Together, before store divestitures, a merged Kroger-Albertsons would hold an estimated 19% of the U.S. grocery market, putting it second to a 25% share for leader Walmart (30% including Sam’s Club) and just ahead of third-largest player Costco Wholesale at a 9% share, according to BofA Securities analyst Robert Ohmes. In a research note, he said Southern California, Chicago, the Pacific Northwest, eastern Texas (Dallas and Houston), Denver, Phoenix and greater Washington, D.C., currently present the heaviest market overlap for Kroger and Albertsons in terms of store locations.

“The regulatory review process for the Kroger/Albertsons merger could last more than a year, as the two companies will need to work with each other and the FTC on which stores will be divested into this newly created stand-alone company (“SpinCo.”),” CFRA Research analyst Arun Sundaram said in an email. “Kroger and Albertsons estimate SpinCo will have between 100 and 375 stores (2% to 7.5% of total Kroger/Albertsons store base), but we think this number could be revised higher given Kroger/Albertsons store overlap issues in the Midwest/West Coast and the need for SpinCo to have adequate size and scale to effectively compete with the grocery giants.”

Added scrutiny required?

According to Christine Bartholomew, a State University of New York at Buffalo law professor and antitrust scholar, the ability for a combined Kroger-Albertsons to better compete against grocery market giants like Walmart and Amazon in itself doesn’t justify such a large merger.

“Regulators should not approve the merger simply because two competitors want to compete more effectively with the prevailing dominant big box or online retailer.

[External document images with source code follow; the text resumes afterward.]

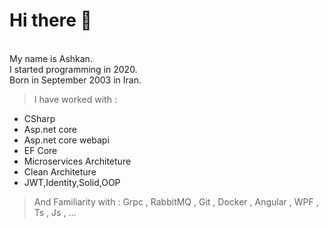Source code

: # Hi there 👋

<br/>
My name is Ashkan.
<br/>
I started programming in 2020.
<br/>
Born in September 2003 in Iran.
<br/>

> I have worked with :
* CSharp
* Asp.net core
* Asp.net core webapi
* EF Core
* Microservices Architeture
* Clean Architeture
* JWT,Identity,Solid,OOP

> And Familiarity with :
  Grpc , RabbitMQ , Git , Docker , Angular , WPF , Ts , Js , ...

<br/>

<!--
**ashkanidev/ashkanidev** is a ✨ _special_ ✨ repository because its `README.md` (this file) appears on your GitHub profile.

Here are some ideas to get you started:

- 🔭 I’m currently working on ...
- 🌱 I’m currently learning ...
- 👯 I’m looking to collaborate on ...
- 🤔 I’m looking for help with ...
- 💬 Ask me about ...
- 📫 How to reach me: ...
- 😄 Pronouns: ...
- ⚡ Fun fact: ...
-->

Nor is inflation enough to justify losing one of the top-three market players,” Bartholomew said in commentary on the proposed Kroger-Albertsons transaction. “If regulators treat these justifications as reason enough to approve the merger, the long-term ramifications are significant. It could drive further consolidation across multiple industries at a period in time already marked by significant market concentration. Long term, this would mean less consumer choice.”

If a merger is approved, the benefits that Kroger-Albertsons expects to achieve from economies of scale and synergies — including lower prices for consumers — would still remain to be seen, Bartholomew noted.

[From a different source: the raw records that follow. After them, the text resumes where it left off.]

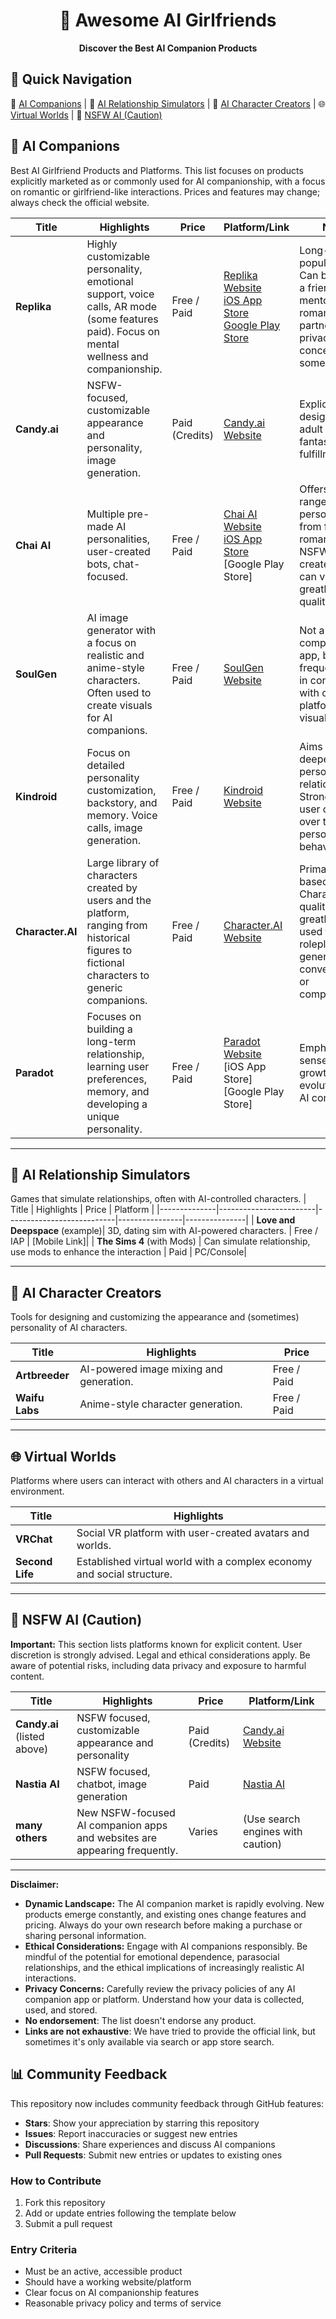 <h1 align="center">
	🎠 Awesome AI Girlfriends
</h1>

<p align="center">
<b> Discover the Best AI Companion Products
 </b>
</p>

## 🚀 Quick Navigation

🤖 [AI Companions](#-ai-companions) | 💖 [AI Relationship Simulators](#-ai-relationship-simulators) | 🎨 [AI Character Creators](#-ai-character-creators) | 🌐 [Virtual Worlds](#-virtual-worlds) | 🔞 [NSFW AI (Caution)](#-nsfw-ai-caution)


## 💞 AI Companions
Best AI Girlfriend Products and Platforms. This list focuses on products explicitly marketed as or commonly used for AI companionship, with a focus on romantic or girlfriend-like interactions. Prices and features may change; always check the official website.

| Title | Highlights | Price | Platform/Link | Notes |
|-------|------------|-------|---------------|-------|
| **Replika** | Highly customizable personality, emotional support, voice calls, AR mode (some features paid). Focus on mental wellness and companionship. | Free / Paid | [Replika Website](https://replika.com/) <br> [iOS App Store](link) <br> [Google Play Store](link) | Long-standing, popular option. Can be used as a friend, mentor, or romantic partner. Raises privacy concerns for some users. |
| **Candy.ai** | NSFW-focused, customizable appearance and personality, image generation. | Paid (Credits) | [Candy.ai Website](https://candy.ai/) | Explicitly designed for adult users and fantasy fulfillment. |
| **Chai AI** | Multiple pre-made AI personalities, user-created bots, chat-focused. | Free / Paid | [Chai AI Website](https://www.chai-research.com/) <br> [iOS App Store](link) <br>[Google Play Store] | Offers a wide range of personalities, from friendly to romantic to NSFW. User-created bots can vary greatly in quality. |
| **SoulGen** | AI image generator with a focus on realistic and anime-style characters. Often used to create visuals for AI companions. | Free / Paid | [SoulGen Website](https://www.soulgen.net/) | Not a direct companion app, but a tool frequently used in conjunction with other platforms to visualize the AI. |
| **Kindroid** | Focus on detailed personality customization, backstory, and memory. Voice calls, image generation. | Free / Paid | [Kindroid Website](https://kindroid.ai/) | Aims for deeper, more personalized relationships. Strong focus on user control over the AI's personality and behavior. |
| **Character.AI** | Large library of characters created by users and the platform, ranging from historical figures to fictional characters to generic companions. | Free / Paid | [Character.AI Website](https://beta.character.ai/) | Primarily text-based. Character quality varies greatly. Can be used for roleplay, general conversation, or companionship. |
| **Paradot** | Focuses on building a long-term relationship, learning user preferences, memory, and developing a unique personality. | Free / Paid | [Paradot Website](https://www.paradot.ai/) <br>[iOS App Store] <br>[Google Play Store] | Emphasizes a sense of growth and evolution in the AI companion. |

---
## 💖 AI Relationship Simulators
Games that simulate relationships, often with AI-controlled characters.
| Title                  | Highlights  | Price      | Platform   |
|--------------|------------------------|---------------------------|----------------|---------------|
| **Love and Deepspace** (example)| 3D, dating sim with AI-powered characters. | Free / IAP  | [Mobile Link]|
| **The Sims 4** (with Mods) | Can simulate relationship, use mods to enhance the interaction | Paid | PC/Console|

---
## 🎨 AI Character Creators
Tools for designing and customizing the appearance and (sometimes) personality of AI characters.

| Title        | Highlights|Price|
|--------|--------|--------|
| **Artbreeder**  |   AI-powered image mixing and generation.   | Free / Paid    |
| **Waifu Labs** |  Anime-style character generation.   | Free / Paid  |

---
## 🌐 Virtual Worlds
Platforms where users can interact with others and AI characters in a virtual environment.

| Title    |Highlights  |
|--------|--------|
| **VRChat** |  Social VR platform with user-created avatars and worlds.   |
| **Second Life** |  Established virtual world with a complex economy and social structure.  |

---

## 🔞 NSFW AI (Caution)
**Important:**  This section lists platforms known for explicit content.  User discretion is strongly advised.  Legal and ethical considerations apply.  Be aware of potential risks, including data privacy and exposure to harmful content.

| Title        |  Highlights | Price        |  Platform/Link |
|----------|--------|--------|--------|
| **Candy.ai** (listed above) | NSFW focused, customizable appearance and personality | Paid (Credits) |  [Candy.ai Website](https://candy.ai/)     |
| **Nastia AI** | NSFW focused, chatbot, image generation  | Paid  |   [Nastia AI](https://nastia.ai/)|
| **many others** | New NSFW-focused AI companion apps and websites are appearing frequently. |  Varies     |   (Use search engines with caution) |

---

**Disclaimer:**

*   **Dynamic Landscape:** The AI companion market is rapidly evolving.  New products emerge constantly, and existing ones change features and pricing. Always do your own research before making a purchase or sharing personal information.
*   **Ethical Considerations:**  Engage with AI companions responsibly.  Be mindful of the potential for emotional dependence, parasocial relationships, and the ethical implications of increasingly realistic AI interactions.
*   **Privacy Concerns:**  Carefully review the privacy policies of any AI companion app or platform.  Understand how your data is collected, used, and stored.
* **No endorsement**: The list doesn't endorse any product.
* **Links are not exhaustive**: We have tried to provide the official link, but sometimes it's only available via search or app store search.

## 📊 Community Feedback
This repository now includes community feedback through GitHub features:
- **Stars**: Show your appreciation by starring this repository
- **Issues**: Report inaccuracies or suggest new entries
- **Discussions**: Share experiences and discuss AI companions
- **Pull Requests**: Submit new entries or updates to existing ones

### How to Contribute
1. Fork this repository
2. Add or update entries following the template below
3. Submit a pull request

### Entry Criteria
- Must be an active, accessible product
- Should have a working website/platform
- Clear focus on AI companionship features
- Reasonable privacy policy and terms of service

“Most every merger includes promises of lower prices. But merging doesn’t magically reduce costs — and not all cost reductions impact our pocketbooks,” she explained. “While merging may allow the grocery chains to reduce redundant overhead, it’s not clear that those gains will be passed on to consumers. This is a particular concern when the second- and third-largest players in an industry are planning to merge.” 

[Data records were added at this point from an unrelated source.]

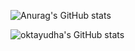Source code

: <!--![Top Langs](https://github-readme-stats.vercel.app/api/top-langs/?username=oktayudha05&layout=compact)

![Top Langs](https://github-readme-stats.vercel.app/api/top-langs/?username=oktayudha05&layout=compact&icons=true&theme=transparent)
-->
![Anurag's GitHub stats](https://github-readme-stats.vercel.app/api?username=oktayudha05&show_icons=false&theme=transparent)

![oktayudha's GitHub stats](https://github-readme-stats.vercel.app/api/wakatime?username=oktayudha05&show_icons=true&theme=transparent)

<!--
**oktayudha05/oktayudha05** is a ✨ _special_ ✨ repository because its `README.md` (this file) appears on your GitHub profile.

Here are some ideas to get you started:

- 🔭 I’m currently working on ...
- 🌱 I’m currently learning ...
- 👯 I’m looking to collaborate on ...
- 🤔 I’m looking for help with ...
- 💬 Ask me about ...
- 📫 How to reach me: ...
- 😄 Pronouns: ...
- ⚡ Fun fact: ...
-->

On the regulatory side, the Kroger-Albertsons deal presents a litmus test for the Biden administration, which has espoused a more consumer-protection stance in terms of mergers-and-acquisitions oversight.

“The Federal Trade Commission under the current administration has publicly articulated a more pro-consumer, stronger oversight posture,” Bartholomew stated. “Its position on this merger will be the first real test of whether the FTC plans to align its words and regulatory actions.”